By this time the grandfather’s clock in the lower hall began to strike three and as Sally was beginning to look very sleepy Peter Pan said good night. It was really good morning, so sliding from the bed he scampered off to inform his family of all that had happened. And he was just in the nick of time, for his wife was dying of curiosity and certainly could not have restrained herself for another moment from joining her husband and Sally and finding out what it was all about.
Sally cuddled down among her pillows and at once fell asleep; and as her thoughts trailed off to dreamland she seemed still to hear a querulous little voice drawling out rather peevishly, “Why not? Why not?” Meantime, the question of names was being discussed by the bear family. Mamma bear liked them all except the one intended for herself. She said it was altogether too suggestive of a rising storm, an idea with which her husband felt obliged to concur. She was warmly in favor of Bedelia, and as there was no very good reason to object, Bedelia it was and so remained to the end of the chapter.
CHAPTER IV.
Enter Bob.
NEXT morning consternation reigned in the nursery, for nurse coming in early to light the wood fire, found the electric lights burning, everything overturned, and the whole place looking as if it had been visited by a cyclone.
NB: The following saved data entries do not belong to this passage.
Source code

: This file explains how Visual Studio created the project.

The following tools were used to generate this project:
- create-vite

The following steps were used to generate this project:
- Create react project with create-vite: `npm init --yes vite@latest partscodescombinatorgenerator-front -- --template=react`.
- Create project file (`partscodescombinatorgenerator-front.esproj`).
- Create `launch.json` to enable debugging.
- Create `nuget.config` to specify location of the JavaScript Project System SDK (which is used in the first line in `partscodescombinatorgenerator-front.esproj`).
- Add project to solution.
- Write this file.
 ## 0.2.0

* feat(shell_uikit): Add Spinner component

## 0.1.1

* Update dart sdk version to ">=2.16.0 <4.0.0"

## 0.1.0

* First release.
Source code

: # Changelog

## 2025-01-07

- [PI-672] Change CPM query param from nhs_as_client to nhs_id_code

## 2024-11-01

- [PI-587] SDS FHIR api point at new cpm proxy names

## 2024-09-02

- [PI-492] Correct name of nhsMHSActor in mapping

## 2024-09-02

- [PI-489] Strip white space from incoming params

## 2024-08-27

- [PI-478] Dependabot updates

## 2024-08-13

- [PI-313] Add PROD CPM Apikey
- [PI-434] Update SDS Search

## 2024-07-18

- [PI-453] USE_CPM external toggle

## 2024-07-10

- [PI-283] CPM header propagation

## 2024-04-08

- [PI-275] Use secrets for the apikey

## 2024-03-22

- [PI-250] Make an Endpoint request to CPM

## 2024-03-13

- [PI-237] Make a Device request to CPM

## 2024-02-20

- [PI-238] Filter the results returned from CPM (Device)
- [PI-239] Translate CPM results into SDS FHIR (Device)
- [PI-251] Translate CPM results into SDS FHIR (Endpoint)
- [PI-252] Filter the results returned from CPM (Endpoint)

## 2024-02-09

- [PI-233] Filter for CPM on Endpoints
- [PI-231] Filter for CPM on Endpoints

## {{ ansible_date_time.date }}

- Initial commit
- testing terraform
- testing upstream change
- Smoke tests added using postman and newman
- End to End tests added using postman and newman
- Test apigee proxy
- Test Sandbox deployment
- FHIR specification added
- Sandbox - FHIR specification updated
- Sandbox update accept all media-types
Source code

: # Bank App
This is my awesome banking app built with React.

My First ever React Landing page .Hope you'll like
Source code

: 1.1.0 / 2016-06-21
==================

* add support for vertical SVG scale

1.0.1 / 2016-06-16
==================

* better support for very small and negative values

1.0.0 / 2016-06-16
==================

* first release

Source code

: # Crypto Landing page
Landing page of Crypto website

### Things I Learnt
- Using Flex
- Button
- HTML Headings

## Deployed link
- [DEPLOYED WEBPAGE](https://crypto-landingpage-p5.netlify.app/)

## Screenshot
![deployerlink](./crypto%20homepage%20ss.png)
All the toys were lying about wherever they had happened to drop when surprised in their antics by Sally’s sudden awakening. Nurse’s work basket lay overturned on the floor with all its contents spilled out and her favorite tomato pincushion piteously emptying forth its sawdust vitals through a yawning rent in its side.
A basket of waxen fruits, perpetrated by Sally’s grandmother in her youth, had been thrown down from the shelf, and all the beautiful peaches and pears and apples lay ruined on the carpet mixed with the fragments of the glass shade that had covered them.